But Travers rarely ventured beyond this. She didn't care for direct questions anyway, and was evasive as to the source of Mary Poppins' powers and the way in which her magical adventures arise out of everyday circumstances, like an encounter with one of the stars of the Pleiades on a Christmas shopping trip, or a tea party which turns into an uproarious affair, floating about the ceiling. She was reticent too about the mystical undertones of the Poppins books, which seemed to grow stronger with each fresh instalment. How was it that this outwardly prim and proper nanny, smelling of boot polish and Sunlight soap, was able to see "over the rim of the world" and into the minds of her charges, communing with nature and the universe? Travers even claimed to have only the vaguest recollection of how the character "came to her", while she was convalescing in a Sussex cottage after a long illness. She certainly hadn't created or invented her. Like Poppins, PL Travers made a point of never explaining. "For me there are no answers, only questions," she once said. "... I don't look for an answer, because I don't think there is one. I'm very glad to be the bearer of a question."

Over the years, however, interviewers and critics have been constantly ready with their own questions and answers. Mary Poppins has been called a witch, an elemental spirit, the good fairy ("If you're going to say 'fairy', don't", warns a penguin in a chapter titled "Full Moon". "I've thought of that already but as it's not a bit like her, it won't do"); she's been compared to Sophia, the goddess of wisdom, even to the Virgin Mary. George Russell, the Celtic poet and theosopher known as AE who was closely involved with Travers on her personal journey towards mysticism, believed that had Mary Poppins lived in another age she would have assumed the appearance of one of the great mythological creatures, with "long golden tresses, a wreath of flowers in one hand, and perhaps a spear in the other". In 1995, the year before Travers's death at the age of 96, there was even a furore in an Italian newspaper over an article that linked the extraordinary nanny to Satanic thought and ritual.

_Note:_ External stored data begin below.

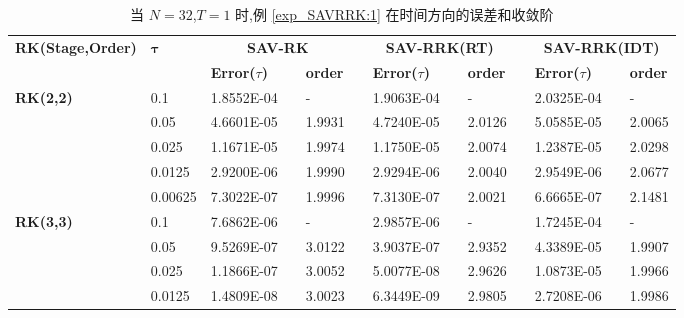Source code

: \begin{table}[H]\scriptsize
\centering
\caption{当 $N=32$,$T = 1$ 时,例 \ref{exp_SAVRRK:1} 在时间方向的误差和收敛阶}
\begin{tabular}{lllllrlrlrlrlrl}
\toprule
\multicolumn{2}{l}{\multirow{2}[3]{*}{\textbf{RK(Stage,Order)}}} & \multicolumn{2}{l}{\multirow{2}[3]{*}{$\bm{\tau}$}} & \multicolumn{3}{c}{\textbf{SAV-RK}} &       & \multicolumn{3}{c}{\textbf{SAV-RRK(RT)}} &       & \multicolumn{3}{c}{\textbf{SAV-RRK(IDT)}} \\
\cmidrule{5-7}\cmidrule{9-11}\cmidrule{13-15}    \multicolumn{2}{l}{} & \multicolumn{2}{l}{} & \textbf{Error($\tau$)} &       & \textbf{order} &       & \textbf{Error($\tau$)} &       & \textbf{order} &       & \textbf{Error($\tau$)} &       & \textbf{order} \\
\hline
\multicolumn{2}{l}{\multirow{5}[0]{*}{\textbf{RK(2,2)}}} & \multicolumn{2}{l}{0.1} & 1.8552E-04 &       & -     &       & 1.9063E-04 &       & -     &       & 2.0325E-04 &       & - \\
\multicolumn{2}{l}{} & \multicolumn{2}{l}{0.05} & 4.6601E-05 &       & 1.9931  &       & 4.7240E-05 &       & 2.0126  &       & 5.0585E-05 &       & 2.0065  \\
\multicolumn{2}{l}{} & \multicolumn{2}{l}{0.025} & 1.1671E-05 &       & 1.9974  &       & 1.1750E-05 &       & 2.0074  &       & 1.2387E-05 &       & 2.0298  \\
\multicolumn{2}{l}{} & \multicolumn{2}{l}{0.0125} & 2.9200E-06 &       & 1.9990  &       & 2.9294E-06 &       & 2.0040  &       & 2.9549E-06 &       & 2.0677  \\
\multicolumn{2}{l}{} & \multicolumn{2}{l}{0.00625} & 7.3022E-07 &       & 1.9996  &       & 7.3130E-07 &       & 2.0021  &       & 6.6665E-07 &       & 2.1481  \\
\multicolumn{2}{l}{\multirow{5}[0]{*}{\textbf{RK(3,3)}}} & \multicolumn{2}{l}{0.1} & 7.6862E-06 &       & -     &       & 2.9857E-06 &       & -     &       & 1.7245E-04 &       & - \\
\multicolumn{2}{l}{} & \multicolumn{2}{l}{0.05} & 9.5269E-07 &       & 3.0122  &       & 3.9037E-07 &       & 2.9352  &       & 4.3389E-05 &       & 1.9907  \\
\multicolumn{2}{l}{} & \multicolumn{2}{l}{0.025} & 1.1866E-07 &       & 3.0052  &       & 5.0077E-08 &       & 2.9626  &       & 1.0873E-05 &       & 1.9966  \\
\multicolumn{2}{l}{} & \multicolumn{2}{l}{0.0125} & 1.4809E-08 &       & 3.0023  &       & 6.3449E-09 &       & 2.9805  &       & 2.7208E-06 &       & 1.9986  \\

\end{tabular}
\end{table}

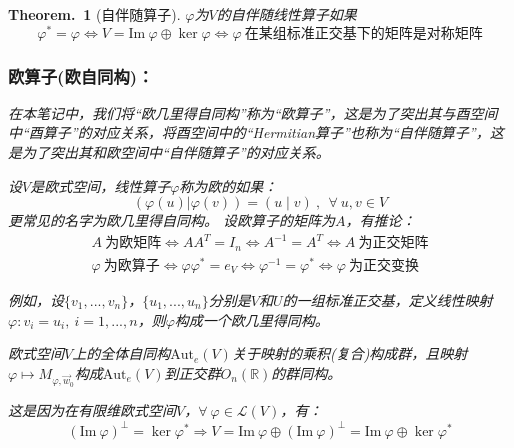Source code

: \documentclass[zihao=-4,UTF8]{report}
\theoremstyle{mystyle} %
\newtheorem{theorem}{Theorem.\,}
\begin{document}
\begin{theorem}[自伴随算子]
    
    $\varphi$为$V$的自伴随线性算子如果
    \begin{equation*}
        \varphi^* = \varphi \Longleftrightarrow V = \text{Im}\ \varphi \oplus \ker \varphi \Longleftrightarrow \varphi\ \text{在某组标准正交基下的矩阵是对称矩阵}    
\end{equation*}
    

\subsubsection{欧算子(欧自同构)：}
{\par\color{gray}\small
在本笔记中，我们将“欧几里得自同构”称为“欧算子”，这是为了突出其与酉空间中“酉算子”的对应关系，将酉空间中的“Hermitian算子”也称为“自伴随算子”，这是为了突出其和欧空间中“自伴随算子”的对应关系。
\par}
设$V$是欧式空间，线性算子$\varphi$称为欧的如果：
\begin{equation*}
    \left(\varphi(u) | \varphi(v)\right) = (u\mid v)\ ,\ \ \forall\ u,v \in V
\end{equation*}
更常见的名字为欧几里得自同构。
设欧算子的矩阵为$A$，有推论：
\begin{gather*}
    A\ \text{为欧矩阵} \Longleftrightarrow AA^T = I_n \Longleftrightarrow A^{-1} = A^T \Longleftrightarrow A \ \text{为正交矩阵}\\
    \varphi\ \text{为欧算子} \Longleftrightarrow \varphi\varphi^* = e_V \Longleftrightarrow \varphi^{-1} = \varphi^*  \Longleftrightarrow \varphi \ \text{为正交变换}
\end{gather*}\par
{\par\color{gray}\small 例如，设$\{v_1,...,v_n\}$，$\{u_1,...,u_n\}$分别是$V$和$U$的一组标准正交基，定义线性映射$\varphi:v_i = u_i,\ i = 1,...,n$，则$\varphi$构成一个欧几里得同构。}\par
{\color{gray}\small 欧式空间$V$上的全体自同构$\text{Aut}_e(V)$关于映射的乘积(复合)构成群，且映射$\varphi \longmapsto M_{\varphi, \vec{w}_0}$构成$\text{Aut}_e(V)$到正交群$O_n(\mathbb{R})$的群同构。}

{\par\color{gray}\small
这是因为在有限维欧式空间$V$，$\forall\ \varphi \in \mathscr{L}(V)$，有：
\begin{equation*}
    (\text{Im}\ \varphi)^{\perp} = \ker \varphi^* \Longrightarrow V = \text{Im}\ \varphi \oplus (\text{Im}\ \varphi)^{\perp}= \text{Im}\ \varphi \oplus \ker \varphi^*
\end{equation*}
\par}
\end{theorem}
\end{document}
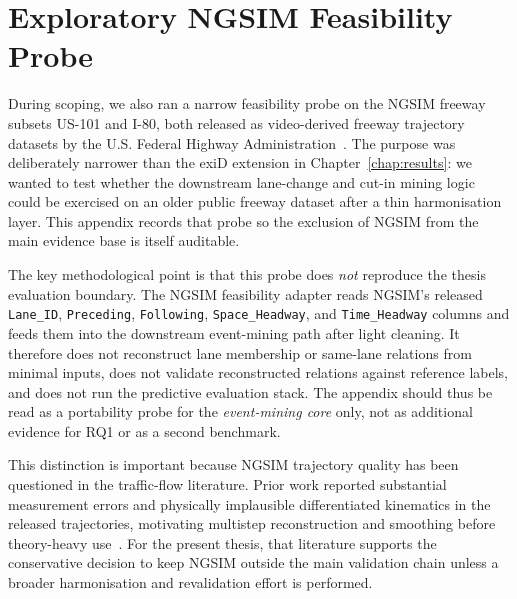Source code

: \documentclass[12pt,a4paper,twoside,openright]{report}
\begin{document}
    \chapter{Exploratory NGSIM Feasibility Probe}
    \label{app:ngsim-feasibility}

    During scoping, we also ran a narrow feasibility probe on the NGSIM freeway subsets US-101 and I-80, both released as video-derived freeway trajectory datasets by the U.S. Federal Highway Administration~\cite{fhwa_us101_2007,fhwa_i80_2006}. The purpose was deliberately narrower than the exiD extension in Chapter~\ref{chap:results}: we wanted to test whether the downstream lane-change and cut-in mining logic could be exercised on an older public freeway dataset after a thin harmonisation layer. This appendix records that probe so the exclusion of NGSIM from the main evidence base is itself auditable.

    The key methodological point is that this probe does \emph{not} reproduce the thesis evaluation boundary. The NGSIM feasibility adapter reads NGSIM's released \texttt{Lane\_ID}, \texttt{Preceding}, \texttt{Following}, \texttt{Space\_Headway}, and \texttt{Time\_Headway} columns and feeds them into the downstream event-mining path after light cleaning. It therefore does not reconstruct lane membership or same-lane relations from minimal inputs, does not validate reconstructed relations against reference labels, and does not run the predictive evaluation stack. The appendix should thus be read as a portability probe for the \emph{event-mining core} only, not as additional evidence for RQ1 or as a second benchmark.

    This distinction is important because NGSIM trajectory quality has been questioned in the traffic-flow literature. Prior work reported substantial measurement errors and physically implausible differentiated kinematics in the released trajectories, motivating multistep reconstruction and smoothing before theory-heavy use~\cite{punzo2011ngsim,montanino2013ngsim,coifman2017ngsim}. For the present thesis, that literature supports the conservative decision to keep NGSIM outside the main validation chain unless a broader harmonisation and revalidation effort is performed.
\end{document}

For most of us, though, it's safe to assume that Mary Poppins will always be identified with Julie Andrews who, in her first film role, played the character in Walt Disney's Mary Poppins, in 1964. The musical film, re- released in 1973 and 1980, and shortly to be available in a 40th anniversary two-disc DVD, was both a personal success for Disney himself - he'd prised the rights from the wary author after years of courtship and negotiation and supervised every aspect of the production - and a pinnacle of critical and box-office achievement for the studio. Mary Poppins was nominated for 13 Oscars and won five, including the Best Actress award for its leading lady. In the role Julie Andrews may be enchanting, but she's more pert than peppery, while the film itself is a saccharine treatment of the original material (after all, the lyric of one of its famous songs is, "Just a spoonful of sugar makes the medicine go down"). Yet the breadth of Disney's imaginative recreation of the books for the screen, with the film's wonderful score, special effects, and mixture of live actors and animation, has ensured that Mary Poppins remains an enduring expression of a childhood world of fantasy and magic.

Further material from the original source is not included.